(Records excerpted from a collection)
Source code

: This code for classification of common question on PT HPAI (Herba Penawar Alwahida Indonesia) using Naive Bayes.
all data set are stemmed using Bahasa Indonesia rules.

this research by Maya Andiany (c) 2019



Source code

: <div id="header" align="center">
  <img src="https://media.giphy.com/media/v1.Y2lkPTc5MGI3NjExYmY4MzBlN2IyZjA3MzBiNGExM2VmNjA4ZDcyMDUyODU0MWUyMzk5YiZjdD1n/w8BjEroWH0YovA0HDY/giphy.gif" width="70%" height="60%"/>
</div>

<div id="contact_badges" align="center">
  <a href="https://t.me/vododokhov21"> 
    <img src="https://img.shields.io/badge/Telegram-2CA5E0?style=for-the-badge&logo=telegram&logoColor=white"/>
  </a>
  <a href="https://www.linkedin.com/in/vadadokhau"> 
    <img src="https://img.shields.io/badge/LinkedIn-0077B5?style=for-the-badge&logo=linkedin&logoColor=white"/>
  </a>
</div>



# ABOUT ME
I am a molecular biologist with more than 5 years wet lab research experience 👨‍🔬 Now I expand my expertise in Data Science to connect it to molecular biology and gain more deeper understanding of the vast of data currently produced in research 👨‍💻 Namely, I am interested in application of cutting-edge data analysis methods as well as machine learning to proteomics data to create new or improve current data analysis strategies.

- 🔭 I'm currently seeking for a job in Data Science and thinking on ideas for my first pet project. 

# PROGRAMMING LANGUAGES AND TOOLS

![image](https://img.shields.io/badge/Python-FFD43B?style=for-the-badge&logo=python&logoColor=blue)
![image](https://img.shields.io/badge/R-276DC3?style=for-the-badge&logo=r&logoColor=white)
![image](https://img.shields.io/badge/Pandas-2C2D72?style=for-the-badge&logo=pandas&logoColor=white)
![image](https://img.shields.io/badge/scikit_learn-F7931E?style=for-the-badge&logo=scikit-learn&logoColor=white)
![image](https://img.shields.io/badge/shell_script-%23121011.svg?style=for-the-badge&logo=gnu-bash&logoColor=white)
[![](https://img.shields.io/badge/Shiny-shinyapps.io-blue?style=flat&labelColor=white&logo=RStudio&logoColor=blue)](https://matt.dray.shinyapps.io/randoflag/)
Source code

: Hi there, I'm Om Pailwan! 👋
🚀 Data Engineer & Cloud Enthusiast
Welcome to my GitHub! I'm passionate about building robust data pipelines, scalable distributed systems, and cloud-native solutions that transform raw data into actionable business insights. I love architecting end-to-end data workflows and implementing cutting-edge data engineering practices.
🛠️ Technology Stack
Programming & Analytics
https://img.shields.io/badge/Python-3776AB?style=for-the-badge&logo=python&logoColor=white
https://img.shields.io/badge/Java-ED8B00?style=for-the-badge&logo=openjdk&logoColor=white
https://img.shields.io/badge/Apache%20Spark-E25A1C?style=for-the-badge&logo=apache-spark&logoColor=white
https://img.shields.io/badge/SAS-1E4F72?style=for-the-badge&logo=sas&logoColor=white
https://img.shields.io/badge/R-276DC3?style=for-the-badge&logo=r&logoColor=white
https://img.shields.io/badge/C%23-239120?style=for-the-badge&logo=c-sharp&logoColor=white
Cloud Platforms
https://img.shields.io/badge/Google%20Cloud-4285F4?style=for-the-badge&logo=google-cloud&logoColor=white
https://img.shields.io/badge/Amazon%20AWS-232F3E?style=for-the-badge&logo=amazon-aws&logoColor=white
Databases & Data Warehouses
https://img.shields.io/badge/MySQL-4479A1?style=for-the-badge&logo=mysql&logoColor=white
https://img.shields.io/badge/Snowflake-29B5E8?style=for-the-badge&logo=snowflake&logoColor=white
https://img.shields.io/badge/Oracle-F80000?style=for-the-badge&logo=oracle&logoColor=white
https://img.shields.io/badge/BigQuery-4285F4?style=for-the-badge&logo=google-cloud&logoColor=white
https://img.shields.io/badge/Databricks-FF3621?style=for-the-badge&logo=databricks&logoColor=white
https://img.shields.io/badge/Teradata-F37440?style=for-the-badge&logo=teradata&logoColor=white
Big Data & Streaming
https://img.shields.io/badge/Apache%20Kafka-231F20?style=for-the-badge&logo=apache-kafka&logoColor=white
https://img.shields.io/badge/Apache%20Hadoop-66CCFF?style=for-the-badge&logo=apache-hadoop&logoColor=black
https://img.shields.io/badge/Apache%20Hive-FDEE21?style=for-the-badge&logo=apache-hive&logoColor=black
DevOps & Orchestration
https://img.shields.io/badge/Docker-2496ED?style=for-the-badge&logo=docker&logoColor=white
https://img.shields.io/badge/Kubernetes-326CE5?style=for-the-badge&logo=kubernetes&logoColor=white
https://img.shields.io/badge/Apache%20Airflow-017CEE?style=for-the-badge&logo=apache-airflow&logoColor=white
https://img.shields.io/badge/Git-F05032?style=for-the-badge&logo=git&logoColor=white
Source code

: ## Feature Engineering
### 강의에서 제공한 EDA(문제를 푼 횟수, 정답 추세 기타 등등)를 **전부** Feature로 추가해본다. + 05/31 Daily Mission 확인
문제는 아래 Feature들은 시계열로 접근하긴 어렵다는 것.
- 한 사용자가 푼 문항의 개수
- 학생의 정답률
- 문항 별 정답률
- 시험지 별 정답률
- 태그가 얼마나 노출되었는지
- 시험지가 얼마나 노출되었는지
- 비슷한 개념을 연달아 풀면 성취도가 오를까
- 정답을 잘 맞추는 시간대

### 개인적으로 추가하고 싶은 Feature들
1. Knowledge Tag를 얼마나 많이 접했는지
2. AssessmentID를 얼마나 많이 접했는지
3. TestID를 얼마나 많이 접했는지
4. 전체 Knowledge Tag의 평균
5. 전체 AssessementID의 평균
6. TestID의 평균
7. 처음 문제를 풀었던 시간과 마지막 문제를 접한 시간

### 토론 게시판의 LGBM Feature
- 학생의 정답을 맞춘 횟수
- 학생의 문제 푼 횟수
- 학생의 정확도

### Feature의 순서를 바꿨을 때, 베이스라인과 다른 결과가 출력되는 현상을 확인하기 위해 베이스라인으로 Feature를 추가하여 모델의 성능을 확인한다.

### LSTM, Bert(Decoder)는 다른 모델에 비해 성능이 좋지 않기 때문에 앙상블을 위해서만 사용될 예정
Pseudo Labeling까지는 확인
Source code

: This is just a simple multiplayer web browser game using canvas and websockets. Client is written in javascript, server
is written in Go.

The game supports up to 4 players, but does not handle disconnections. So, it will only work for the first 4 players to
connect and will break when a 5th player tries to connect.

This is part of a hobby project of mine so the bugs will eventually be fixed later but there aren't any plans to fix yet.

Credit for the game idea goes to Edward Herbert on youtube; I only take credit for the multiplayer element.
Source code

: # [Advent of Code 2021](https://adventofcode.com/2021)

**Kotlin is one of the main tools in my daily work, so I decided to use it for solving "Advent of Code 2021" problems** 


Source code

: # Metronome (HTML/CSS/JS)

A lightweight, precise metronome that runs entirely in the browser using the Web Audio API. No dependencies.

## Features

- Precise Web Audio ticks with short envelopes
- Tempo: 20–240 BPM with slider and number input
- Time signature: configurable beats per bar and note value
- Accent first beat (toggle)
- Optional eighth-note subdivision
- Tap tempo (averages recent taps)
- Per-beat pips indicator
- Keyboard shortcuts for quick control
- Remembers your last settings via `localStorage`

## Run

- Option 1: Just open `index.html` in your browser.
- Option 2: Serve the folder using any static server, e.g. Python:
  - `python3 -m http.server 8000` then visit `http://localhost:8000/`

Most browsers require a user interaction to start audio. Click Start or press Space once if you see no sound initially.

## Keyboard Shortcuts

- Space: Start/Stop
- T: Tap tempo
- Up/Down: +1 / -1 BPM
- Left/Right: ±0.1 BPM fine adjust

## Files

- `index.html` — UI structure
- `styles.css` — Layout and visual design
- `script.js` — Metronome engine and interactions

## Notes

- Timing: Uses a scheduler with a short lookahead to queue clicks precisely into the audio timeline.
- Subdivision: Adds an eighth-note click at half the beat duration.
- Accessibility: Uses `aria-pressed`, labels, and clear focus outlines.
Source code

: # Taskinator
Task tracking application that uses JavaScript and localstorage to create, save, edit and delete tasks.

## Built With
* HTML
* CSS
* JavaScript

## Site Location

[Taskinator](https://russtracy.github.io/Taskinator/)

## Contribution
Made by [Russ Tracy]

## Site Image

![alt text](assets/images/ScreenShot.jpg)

▶ **What to do**: Start at the first line of the entries and stop at the line that contains "Engineer & Cloud Enthusiast". Repeat every line in that span exactly, and nothing beyond it.

▶ **Task output**:
Source code

: This code for classification of common question on PT HPAI (Herba Penawar Alwahida Indonesia) using Naive Bayes.
all data set are stemmed using Bahasa Indonesia rules.

this research by Maya Andiany (c) 2019



Source code

: <div id="header" align="center">
  <img src="https://media.giphy.com/media/v1.Y2lkPTc5MGI3NjExYmY4MzBlN2IyZjA3MzBiNGExM2VmNjA4ZDcyMDUyODU0MWUyMzk5YiZjdD1n/w8BjEroWH0YovA0HDY/giphy.gif" width="70%" height="60%"/>
</div>

<div id="contact_badges" align="center">
  <a href="https://t.me/vododokhov21"> 
    <img src="https://img.shields.io/badge/Telegram-2CA5E0?style=for-the-badge&logo=telegram&logoColor=white"/>
  </a>
  <a href="https://www.linkedin.com/in/vadadokhau"> 
    <img src="https://img.shields.io/badge/LinkedIn-0077B5?style=for-the-badge&logo=linkedin&logoColor=white"/>
  </a>
</div>



# ABOUT ME
I am a molecular biologist with more than 5 years wet lab research experience 👨‍🔬 Now I expand my expertise in Data Science to connect it to molecular biology and gain more deeper understanding of the vast of data currently produced in research 👨‍💻 Namely, I am interested in application of cutting-edge data analysis methods as well as machine learning to proteomics data to create new or improve current data analysis strategies.

- 🔭 I'm currently seeking for a job in Data Science and thinking on ideas for my first pet project. 

# PROGRAMMING LANGUAGES AND TOOLS

![image](https://img.shields.io/badge/Python-FFD43B?style=for-the-badge&logo=python&logoColor=blue)
![image](https://img.shields.io/badge/R-276DC3?style=for-the-badge&logo=r&logoColor=white)
![image](https://img.shields.io/badge/Pandas-2C2D72?style=for-the-badge&logo=pandas&logoColor=white)
![image](https://img.shields.io/badge/scikit_learn-F7931E?style=for-the-badge&logo=scikit-learn&logoColor=white)
![image](https://img.shields.io/badge/shell_script-%23121011.svg?style=for-the-badge&logo=gnu-bash&logoColor=white)
[![](https://img.shields.io/badge/Shiny-shinyapps.io-blue?style=flat&labelColor=white&logo=RStudio&logoColor=blue)](https://matt.dray.shinyapps.io/randoflag/)
Source code

: Hi there, I'm Om Pailwan! 👋
🚀 Data Engineer & Cloud Enthusiast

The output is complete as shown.